Henry Gamadge 05 Nothing Can Rescue Me by Elizabeth Daly

Henry Gamadge 05 Nothing Can Rescue Me by Elizabeth Daly

Author:Elizabeth Daly [Daly, Elizabeth]
Language: eng
Format: epub
ISBN: 9781937384258
Publisher: Felony & Mayhem Press
Published: 0101-01-01T00:00:00+00:00


CHAPTER ELEVEN

Percy Rejects an Alibi

When Gamadge entered the drawing-room he found Mason, highball glass in hand, walking back and forth as if for a wager; while Percy, ensconced behind a colossal silver tray, poured himself a cup of tea. As Gamadge approached the sofa Percy uncovered a muffin dish and offered it to him.

“It makes me hungry to be grilled,” he said. “How about you? Or haven’t you been grilled yet?”

“I’ve been grilled.” Gamadge sat down beside him.

Mason stopped in the middle of the room. “What’s all this about my not being allowed to see Florence?” he demanded in a loud voice.

Gamadge, teapot in hand, looked up at him. “I suppose the nurse won’t let her see anybody.”

“I ought to be with her at a time like this. I shall insist on being with her. Nurse? She has two nurses. Aren’t there enough women in the house now without getting in two nurses?”

Percy murmured: “He doesn’t use his head.”

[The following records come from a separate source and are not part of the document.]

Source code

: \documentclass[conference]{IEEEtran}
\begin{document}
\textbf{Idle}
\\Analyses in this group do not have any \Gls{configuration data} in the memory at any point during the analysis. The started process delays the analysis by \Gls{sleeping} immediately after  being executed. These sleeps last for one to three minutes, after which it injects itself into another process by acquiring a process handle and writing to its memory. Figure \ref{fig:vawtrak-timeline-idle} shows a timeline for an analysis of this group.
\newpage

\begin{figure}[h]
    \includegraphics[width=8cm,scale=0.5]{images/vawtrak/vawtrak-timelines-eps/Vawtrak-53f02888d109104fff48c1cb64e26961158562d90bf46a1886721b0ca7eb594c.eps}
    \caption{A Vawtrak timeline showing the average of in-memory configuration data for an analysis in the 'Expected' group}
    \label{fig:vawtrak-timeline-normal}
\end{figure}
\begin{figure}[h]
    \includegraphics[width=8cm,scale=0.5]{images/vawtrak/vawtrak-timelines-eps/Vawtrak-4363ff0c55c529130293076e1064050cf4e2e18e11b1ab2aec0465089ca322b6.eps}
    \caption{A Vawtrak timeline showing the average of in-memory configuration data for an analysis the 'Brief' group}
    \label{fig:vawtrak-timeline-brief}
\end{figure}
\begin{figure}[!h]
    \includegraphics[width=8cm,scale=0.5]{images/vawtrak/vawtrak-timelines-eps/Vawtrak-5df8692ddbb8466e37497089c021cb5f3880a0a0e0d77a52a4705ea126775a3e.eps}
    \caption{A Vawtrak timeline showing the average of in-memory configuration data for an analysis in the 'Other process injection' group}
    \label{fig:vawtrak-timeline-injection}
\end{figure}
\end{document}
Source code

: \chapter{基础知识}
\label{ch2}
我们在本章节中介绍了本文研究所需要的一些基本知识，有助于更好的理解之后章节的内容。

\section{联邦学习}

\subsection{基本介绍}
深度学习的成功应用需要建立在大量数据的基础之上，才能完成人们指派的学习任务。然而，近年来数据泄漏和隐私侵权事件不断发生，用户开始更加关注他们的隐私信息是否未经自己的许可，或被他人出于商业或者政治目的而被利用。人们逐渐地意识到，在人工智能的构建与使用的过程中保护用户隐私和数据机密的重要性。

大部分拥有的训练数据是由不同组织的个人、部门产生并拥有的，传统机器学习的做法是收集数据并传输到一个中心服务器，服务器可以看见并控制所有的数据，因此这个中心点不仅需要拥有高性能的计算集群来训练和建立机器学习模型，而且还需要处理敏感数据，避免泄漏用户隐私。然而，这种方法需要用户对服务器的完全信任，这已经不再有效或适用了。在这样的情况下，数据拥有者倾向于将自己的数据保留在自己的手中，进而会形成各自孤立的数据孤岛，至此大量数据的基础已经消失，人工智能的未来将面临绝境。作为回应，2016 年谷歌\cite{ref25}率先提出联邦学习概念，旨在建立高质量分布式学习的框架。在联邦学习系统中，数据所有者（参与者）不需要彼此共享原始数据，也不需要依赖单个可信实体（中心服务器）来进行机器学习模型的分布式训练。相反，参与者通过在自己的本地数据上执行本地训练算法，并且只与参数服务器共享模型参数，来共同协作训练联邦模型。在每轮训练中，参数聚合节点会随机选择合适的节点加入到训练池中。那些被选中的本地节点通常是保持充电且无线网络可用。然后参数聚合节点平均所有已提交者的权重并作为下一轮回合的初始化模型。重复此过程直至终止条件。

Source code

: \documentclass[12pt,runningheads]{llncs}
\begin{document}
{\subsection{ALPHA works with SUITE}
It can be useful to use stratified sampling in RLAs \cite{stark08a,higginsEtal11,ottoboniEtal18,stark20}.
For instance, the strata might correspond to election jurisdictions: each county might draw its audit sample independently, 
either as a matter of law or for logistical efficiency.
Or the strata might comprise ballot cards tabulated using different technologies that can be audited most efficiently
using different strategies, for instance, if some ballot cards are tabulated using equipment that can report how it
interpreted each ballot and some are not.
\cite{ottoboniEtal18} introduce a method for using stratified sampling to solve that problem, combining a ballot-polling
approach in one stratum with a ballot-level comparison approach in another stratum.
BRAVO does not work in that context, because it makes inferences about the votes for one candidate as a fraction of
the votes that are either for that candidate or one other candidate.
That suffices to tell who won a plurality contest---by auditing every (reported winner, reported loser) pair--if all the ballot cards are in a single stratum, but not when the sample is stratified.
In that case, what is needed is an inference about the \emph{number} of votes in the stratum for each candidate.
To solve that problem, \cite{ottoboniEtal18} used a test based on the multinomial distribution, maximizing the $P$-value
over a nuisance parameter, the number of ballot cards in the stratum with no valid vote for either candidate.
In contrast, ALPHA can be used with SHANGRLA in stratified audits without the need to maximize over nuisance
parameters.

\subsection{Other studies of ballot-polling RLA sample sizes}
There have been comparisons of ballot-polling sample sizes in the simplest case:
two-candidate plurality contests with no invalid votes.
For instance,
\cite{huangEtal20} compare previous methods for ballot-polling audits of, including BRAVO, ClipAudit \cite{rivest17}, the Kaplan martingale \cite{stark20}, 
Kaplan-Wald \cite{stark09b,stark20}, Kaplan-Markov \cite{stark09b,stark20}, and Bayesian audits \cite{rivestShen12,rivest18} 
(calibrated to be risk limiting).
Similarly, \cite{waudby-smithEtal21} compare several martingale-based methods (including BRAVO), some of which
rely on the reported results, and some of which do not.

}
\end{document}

“Use my head? What do you mean?” Mason glared at him. “If somebody in the house has gone crazy and started swinging at us, a man’s better protection for Florence than a trained nurse is.” He drained his glass. “Sally’s the only person around here who ever seemed crazy to me,” he went on, “and I don’t think she’s crazy enough to kill anybody.

Percy remarked to his teacup: “They say you can go mad without knowing it; an eerie notion, and one I never believed in. If I were going mad, I’m sure I should have a nagging suspicion that something was wrong.”

Mason stopped beside a console near the doorway to pour whisky into his glass from a decanter. He said: “I don’t know what’s got into Windorp. I came home from my walk, and the trooper hustled me into the library without telling me a word of what had happened; naturally I refused to answer questions. When I did explain that I’d simply been for my usual hike up-stream, you’d have thought by the way Windorp looked at me that people hadn’t the use of their legs. I’m a walker, always was.” He swallowed the neat whisky in his tumbler at a gulp.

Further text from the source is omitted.